Camila Cândido Rocha

Finalizada em meados de 1891 e recebida com o furor moralista da sociedade

vitoriana, Salomé desponta como mais uma adaptação da história bíblica manifesta

em arte no século XIX. Segundo Barbudo (2000, p.11) Neste período, Flaubert

escrevera Sallambô (1862) e Herodias (1877), Mallarmé publicaria Herodiade,

Gustave Moreau tornara-se famoso pelo cunho místico e erótico conferido à Salomé

em seus trabalhos, e um de seus quadros Salomé dansant inspira nomeadamente

Huysmans que realiza uma longa descrição da obra em seu romance À Rebours,

hoje conhecido como a “bíblia do decadentismo”

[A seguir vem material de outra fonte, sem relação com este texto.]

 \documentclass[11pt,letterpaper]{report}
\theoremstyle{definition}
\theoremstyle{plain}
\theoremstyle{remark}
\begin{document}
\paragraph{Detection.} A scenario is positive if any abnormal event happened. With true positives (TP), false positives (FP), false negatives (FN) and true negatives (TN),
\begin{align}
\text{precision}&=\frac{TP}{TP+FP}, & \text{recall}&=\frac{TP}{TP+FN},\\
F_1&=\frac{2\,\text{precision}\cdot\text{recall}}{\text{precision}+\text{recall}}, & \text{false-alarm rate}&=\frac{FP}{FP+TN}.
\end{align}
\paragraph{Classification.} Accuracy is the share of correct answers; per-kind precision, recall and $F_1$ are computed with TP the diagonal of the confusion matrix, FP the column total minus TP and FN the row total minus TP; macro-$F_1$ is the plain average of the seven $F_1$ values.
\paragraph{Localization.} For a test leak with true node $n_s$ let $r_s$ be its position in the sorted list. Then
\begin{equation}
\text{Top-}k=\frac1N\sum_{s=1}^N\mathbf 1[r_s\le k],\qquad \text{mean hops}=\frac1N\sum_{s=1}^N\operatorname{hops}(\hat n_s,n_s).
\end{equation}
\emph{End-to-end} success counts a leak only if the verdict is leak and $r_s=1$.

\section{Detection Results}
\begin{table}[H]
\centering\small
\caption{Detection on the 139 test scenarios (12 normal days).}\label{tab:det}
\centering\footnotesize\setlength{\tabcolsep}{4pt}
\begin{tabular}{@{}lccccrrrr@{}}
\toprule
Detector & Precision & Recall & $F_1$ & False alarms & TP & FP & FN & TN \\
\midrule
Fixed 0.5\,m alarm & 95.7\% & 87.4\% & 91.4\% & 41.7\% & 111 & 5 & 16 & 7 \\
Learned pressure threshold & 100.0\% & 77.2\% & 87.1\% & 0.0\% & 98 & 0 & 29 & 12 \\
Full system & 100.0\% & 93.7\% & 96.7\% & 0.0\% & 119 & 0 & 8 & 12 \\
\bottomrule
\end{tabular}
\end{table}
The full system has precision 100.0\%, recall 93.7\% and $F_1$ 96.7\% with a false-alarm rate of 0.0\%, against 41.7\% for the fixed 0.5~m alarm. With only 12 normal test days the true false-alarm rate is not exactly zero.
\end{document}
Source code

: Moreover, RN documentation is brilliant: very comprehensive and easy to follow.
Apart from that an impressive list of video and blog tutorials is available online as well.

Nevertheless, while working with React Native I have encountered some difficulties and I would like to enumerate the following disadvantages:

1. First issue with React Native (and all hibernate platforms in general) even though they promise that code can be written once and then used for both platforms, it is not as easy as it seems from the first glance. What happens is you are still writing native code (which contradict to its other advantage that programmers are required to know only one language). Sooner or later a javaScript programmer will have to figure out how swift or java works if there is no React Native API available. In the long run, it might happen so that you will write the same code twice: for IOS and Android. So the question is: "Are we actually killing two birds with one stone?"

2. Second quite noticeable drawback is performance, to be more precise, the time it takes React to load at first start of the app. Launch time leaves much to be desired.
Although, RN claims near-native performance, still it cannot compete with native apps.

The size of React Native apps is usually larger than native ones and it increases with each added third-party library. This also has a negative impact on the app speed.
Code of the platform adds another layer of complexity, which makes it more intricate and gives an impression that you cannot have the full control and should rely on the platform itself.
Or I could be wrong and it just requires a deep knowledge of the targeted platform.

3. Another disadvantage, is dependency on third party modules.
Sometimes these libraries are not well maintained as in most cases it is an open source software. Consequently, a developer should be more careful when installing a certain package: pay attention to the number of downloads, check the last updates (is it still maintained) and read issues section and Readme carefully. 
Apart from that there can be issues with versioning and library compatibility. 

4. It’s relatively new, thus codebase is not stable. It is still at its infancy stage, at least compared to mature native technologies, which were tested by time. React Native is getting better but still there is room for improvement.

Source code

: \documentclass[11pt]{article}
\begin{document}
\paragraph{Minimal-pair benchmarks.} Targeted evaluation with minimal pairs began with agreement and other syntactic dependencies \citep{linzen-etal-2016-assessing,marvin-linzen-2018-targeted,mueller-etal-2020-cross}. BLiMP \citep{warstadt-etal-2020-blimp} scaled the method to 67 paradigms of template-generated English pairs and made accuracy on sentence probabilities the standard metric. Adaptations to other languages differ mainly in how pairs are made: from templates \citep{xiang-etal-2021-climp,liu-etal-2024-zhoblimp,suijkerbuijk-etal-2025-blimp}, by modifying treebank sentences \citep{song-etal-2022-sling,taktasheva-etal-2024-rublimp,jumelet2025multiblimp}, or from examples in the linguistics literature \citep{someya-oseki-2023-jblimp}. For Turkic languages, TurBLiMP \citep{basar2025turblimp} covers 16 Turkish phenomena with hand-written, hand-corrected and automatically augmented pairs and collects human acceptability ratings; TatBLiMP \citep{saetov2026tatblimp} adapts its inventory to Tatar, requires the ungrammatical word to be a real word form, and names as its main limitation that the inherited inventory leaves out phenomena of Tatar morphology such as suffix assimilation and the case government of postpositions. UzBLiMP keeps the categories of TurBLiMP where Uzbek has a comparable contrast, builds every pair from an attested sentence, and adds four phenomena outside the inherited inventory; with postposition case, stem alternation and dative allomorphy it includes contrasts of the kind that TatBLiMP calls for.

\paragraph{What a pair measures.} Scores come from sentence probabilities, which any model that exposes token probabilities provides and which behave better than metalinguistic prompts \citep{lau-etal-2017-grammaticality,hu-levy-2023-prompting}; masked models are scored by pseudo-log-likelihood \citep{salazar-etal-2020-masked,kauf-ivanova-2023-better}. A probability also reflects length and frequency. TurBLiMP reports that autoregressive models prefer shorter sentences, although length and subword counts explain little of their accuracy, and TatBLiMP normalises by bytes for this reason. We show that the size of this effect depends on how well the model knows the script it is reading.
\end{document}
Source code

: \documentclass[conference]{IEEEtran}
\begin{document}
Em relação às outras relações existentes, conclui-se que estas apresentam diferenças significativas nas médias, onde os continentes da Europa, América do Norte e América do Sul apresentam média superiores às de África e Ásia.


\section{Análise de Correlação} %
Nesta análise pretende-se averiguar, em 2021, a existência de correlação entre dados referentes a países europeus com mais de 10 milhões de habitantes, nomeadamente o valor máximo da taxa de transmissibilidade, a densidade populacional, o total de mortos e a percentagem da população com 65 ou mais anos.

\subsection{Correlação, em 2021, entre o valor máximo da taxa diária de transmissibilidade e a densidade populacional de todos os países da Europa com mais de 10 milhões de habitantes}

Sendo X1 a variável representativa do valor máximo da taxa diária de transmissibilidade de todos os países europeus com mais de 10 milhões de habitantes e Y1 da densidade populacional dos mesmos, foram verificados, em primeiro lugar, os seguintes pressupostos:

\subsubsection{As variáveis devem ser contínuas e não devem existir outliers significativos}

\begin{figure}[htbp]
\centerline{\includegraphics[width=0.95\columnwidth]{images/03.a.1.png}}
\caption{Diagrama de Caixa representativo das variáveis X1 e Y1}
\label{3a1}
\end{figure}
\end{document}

Há neste período portanto, um interesse nesta figura que não espelha-se no

ideal feminino do fim de século, mas que na contracorrente do imaginário

aristocrático e burguês se apresenta como um ser dotado de ambições,

contradições, e principalmente, de erotismo. Uma espécie de “musa do

decadentismo”

É a partir da repulsa de uma sociedade que vê-se escandalizada diante de

uma personagem que faz uso de seus atributos físicos para atingir aquilo que deseja

que o leitor obtém confirmação de uma hipótese que se faz presente ao decorrer da

peça: Wilde através de Salomé atinge o objetivo de criar uma personagem que

encarna ao mesmo tempo a sensualidade da mulher que tratada como um objeto,

transforma-se em um para obter aquilo que deseja, ao mesmo tempo em que

mantém em delicada tensão, a aparência e os hábitos “mimados” de uma casta

virgem imaculada. Salomé encarna a ideia de atração e repulsa à medida em que se

afasta da etiqueta vitoriana


Mas como é composto o tom erótico em Salomé?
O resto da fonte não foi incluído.